Za tę kradzież odpowie przed sądem
Perfumy, okulary przeciwsłoneczne, rajstopy i przybory do makijażu o łącznej wartości prawie 3 500 złotych padły łupem Marzeny G. zatrzymanej przez policjantów z Białołęki. Do interwencji tej doszło w jednej z miejscowych drogerii. O dalszym losie 49-latki zdecyduje wkrótce sąd. Za to przestępstwo grozi jej kara pozbawienia wolności nawet do 5 lat.
Policjanci z wydziału patrolowo-interwencyjnego na Białołęce interweniowali w jednej z miejscowych drogerii. Pracownicy sklepu ujęli na "gorącym uczynku" kradzieży jedną z klientek.
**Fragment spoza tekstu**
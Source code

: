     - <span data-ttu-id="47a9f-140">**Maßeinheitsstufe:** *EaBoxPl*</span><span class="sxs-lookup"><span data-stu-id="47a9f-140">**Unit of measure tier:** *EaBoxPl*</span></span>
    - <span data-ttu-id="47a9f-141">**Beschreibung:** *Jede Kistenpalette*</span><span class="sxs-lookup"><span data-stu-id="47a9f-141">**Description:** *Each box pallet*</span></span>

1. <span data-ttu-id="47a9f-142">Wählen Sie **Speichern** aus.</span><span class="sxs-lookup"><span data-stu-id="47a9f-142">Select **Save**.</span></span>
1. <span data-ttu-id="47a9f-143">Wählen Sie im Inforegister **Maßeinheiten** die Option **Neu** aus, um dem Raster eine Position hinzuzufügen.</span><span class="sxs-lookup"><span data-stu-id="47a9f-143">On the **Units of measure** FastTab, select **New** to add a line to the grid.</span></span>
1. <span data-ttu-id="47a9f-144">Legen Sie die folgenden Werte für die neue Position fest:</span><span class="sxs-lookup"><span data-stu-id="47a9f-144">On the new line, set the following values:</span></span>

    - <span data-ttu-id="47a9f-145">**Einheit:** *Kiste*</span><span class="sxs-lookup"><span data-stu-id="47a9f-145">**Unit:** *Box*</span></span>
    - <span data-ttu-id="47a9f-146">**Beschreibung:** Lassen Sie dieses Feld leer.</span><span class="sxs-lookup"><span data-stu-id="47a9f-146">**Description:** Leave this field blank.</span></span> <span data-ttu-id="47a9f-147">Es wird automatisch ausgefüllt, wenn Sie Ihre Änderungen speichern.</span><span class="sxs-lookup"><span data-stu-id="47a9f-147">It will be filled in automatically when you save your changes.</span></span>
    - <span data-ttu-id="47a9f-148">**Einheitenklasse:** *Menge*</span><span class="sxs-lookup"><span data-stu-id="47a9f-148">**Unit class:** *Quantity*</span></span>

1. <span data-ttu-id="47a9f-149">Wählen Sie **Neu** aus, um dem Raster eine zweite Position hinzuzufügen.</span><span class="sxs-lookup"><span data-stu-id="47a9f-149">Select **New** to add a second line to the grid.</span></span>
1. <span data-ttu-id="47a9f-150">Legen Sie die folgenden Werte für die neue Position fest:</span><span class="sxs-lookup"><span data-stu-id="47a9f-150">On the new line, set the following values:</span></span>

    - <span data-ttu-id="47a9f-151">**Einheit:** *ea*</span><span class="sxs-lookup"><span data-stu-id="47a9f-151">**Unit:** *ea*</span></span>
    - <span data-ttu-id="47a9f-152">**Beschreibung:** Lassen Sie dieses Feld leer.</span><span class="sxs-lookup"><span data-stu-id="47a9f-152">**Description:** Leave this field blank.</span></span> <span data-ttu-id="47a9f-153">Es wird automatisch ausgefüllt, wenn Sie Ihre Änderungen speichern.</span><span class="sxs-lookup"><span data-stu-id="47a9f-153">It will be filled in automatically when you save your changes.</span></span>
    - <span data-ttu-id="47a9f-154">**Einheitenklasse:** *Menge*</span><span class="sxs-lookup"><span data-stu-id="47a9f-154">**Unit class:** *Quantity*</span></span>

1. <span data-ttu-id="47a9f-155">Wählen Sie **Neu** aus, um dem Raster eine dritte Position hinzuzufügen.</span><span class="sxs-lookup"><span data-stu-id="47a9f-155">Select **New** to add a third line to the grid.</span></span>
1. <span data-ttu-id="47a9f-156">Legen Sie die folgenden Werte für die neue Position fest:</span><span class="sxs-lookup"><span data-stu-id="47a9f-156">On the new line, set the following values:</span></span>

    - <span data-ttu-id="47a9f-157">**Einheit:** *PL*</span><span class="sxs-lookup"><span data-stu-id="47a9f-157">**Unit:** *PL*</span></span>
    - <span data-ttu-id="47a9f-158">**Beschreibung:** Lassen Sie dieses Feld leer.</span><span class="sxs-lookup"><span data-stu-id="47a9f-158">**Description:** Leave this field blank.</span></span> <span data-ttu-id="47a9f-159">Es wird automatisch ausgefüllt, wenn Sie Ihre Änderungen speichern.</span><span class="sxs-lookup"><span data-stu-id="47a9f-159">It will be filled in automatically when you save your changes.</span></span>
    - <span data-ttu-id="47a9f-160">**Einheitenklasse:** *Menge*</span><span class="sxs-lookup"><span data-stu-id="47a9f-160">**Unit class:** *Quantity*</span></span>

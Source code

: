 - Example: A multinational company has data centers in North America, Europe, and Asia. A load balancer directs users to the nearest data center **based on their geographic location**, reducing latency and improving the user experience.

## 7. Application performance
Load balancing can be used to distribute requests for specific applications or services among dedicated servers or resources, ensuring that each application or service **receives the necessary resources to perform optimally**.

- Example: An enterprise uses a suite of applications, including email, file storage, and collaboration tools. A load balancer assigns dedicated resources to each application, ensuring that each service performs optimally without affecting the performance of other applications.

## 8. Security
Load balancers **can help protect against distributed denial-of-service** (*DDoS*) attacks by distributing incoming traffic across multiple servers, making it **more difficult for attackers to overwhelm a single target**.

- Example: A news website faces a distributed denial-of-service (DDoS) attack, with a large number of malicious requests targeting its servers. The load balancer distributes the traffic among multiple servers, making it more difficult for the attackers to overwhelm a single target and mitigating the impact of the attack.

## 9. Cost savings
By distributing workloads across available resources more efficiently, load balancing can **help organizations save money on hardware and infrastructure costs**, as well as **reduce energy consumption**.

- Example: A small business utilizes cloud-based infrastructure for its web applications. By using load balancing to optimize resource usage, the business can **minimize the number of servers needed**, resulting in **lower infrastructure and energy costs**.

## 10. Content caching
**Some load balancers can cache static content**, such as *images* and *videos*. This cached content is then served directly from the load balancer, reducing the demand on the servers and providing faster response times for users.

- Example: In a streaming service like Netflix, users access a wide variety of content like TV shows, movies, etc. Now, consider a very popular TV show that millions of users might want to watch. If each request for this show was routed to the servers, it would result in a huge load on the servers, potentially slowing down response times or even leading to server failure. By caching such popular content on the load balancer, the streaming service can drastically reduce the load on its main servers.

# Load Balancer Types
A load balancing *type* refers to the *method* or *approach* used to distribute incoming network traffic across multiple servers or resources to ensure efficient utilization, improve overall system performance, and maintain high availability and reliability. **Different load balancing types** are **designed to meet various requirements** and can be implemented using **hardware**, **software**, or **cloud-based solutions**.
Po dokonaniu niezbędnych ustaleń funkcjonariusze zatrzymali Marzenę G. i osadzili w policyjnym pomieszczeniu dla osób zatrzymanych.
Wczoraj w komisariacie na Białołęce 49-latka usłyszała zarzut dokonania kradzieży perfum, okularów przeciwsłonecznych, rajstop i przyborów do makijażu o wartości blisko 3 500 złotych. Kobieta nie przyznała się do kradzieży i odmówiła składania wyjaśnień. Materiały tego postępowania zostaną przekazane do sądu, który zadecyduje o dalszym losie Marzeny G.
Za to przestępstwo grozi jej kara nawet do 5 lat pozbawienia wolności.